Il FC Lugano prende atto con rammarico della decisione della SFL di mantenere le modifiche alla quattordicesima giornata del calendario della Brack.ch Challenge League. In particolare di anticipare a sabato 1. novembre la partita Winterthur-Lugano (inizialmente prevista per lunedì 3 novembre). Questo per permettere il posticipo a lunedì di Chiasso-Wohlen “visto che mercoledì 29 ottobre il Wohlen ha un impegno di Coppa svizzera contro il Basilea”
Come già fatto presente nelle osservazioni che il club bianconero ha immediatamente presentato, anche il Lugano mercoledì 29 ottobre ha un impegno di Coppa non meno importante, ospitando il Grasshopper. La decisione della SFL penalizza in sostanza la squadra luganese che incontrerà il Winterthur, escluso dalla Coppa, a soli tre giorni di distanza e con l’eventualità di aver dovuto giocare contro le cavallette non 90 ma 120 minuti.

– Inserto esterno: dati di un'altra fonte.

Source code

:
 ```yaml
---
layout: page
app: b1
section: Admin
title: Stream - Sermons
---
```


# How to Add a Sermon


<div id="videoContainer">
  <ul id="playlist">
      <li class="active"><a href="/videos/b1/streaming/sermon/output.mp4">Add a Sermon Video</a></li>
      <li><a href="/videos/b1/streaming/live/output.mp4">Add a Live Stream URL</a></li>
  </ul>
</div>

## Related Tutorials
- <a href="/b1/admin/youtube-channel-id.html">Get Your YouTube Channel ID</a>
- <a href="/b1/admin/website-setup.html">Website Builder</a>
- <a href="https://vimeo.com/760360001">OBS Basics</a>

Lugano che nel giro di 8 giorni dovrà disputare tre gare (contro Bienne, Grasshopper e Winterthur).
La richiesta del FC Lugano, se proprio non si voleva mantenere la partita di Winterthur il lunedì sera, era di anticiparla alla domenica (inserendo al sabato Bienne-Servette, due squadre fuori dalla Coppa svizzera), permettendo ai bianconeri almeno un giorno in più di riposo.
La SFL ha risposto che i tempi di recupero concessi al Lugano sarebbero “conformi al regolamento” (minimo 2 giorni di riposo). Quindi, scrive sempre la SFL “il Lugano non è penalizzato ma semplicemente sottomesso ai vincoli delle squadre che disputano una settimana inglese come, ad esempio, i club che giocano le Coppe europee”.
Di fronte alla decisione e alle spiegazioni di Berna, il FC Lugano mantiene la sua posizione e si ritiene penalizzato nel campionato di Challenge League dovendo affrontare una concorrente diretta ai primi posti con un numero decisamente inferiore di giorni di riposo.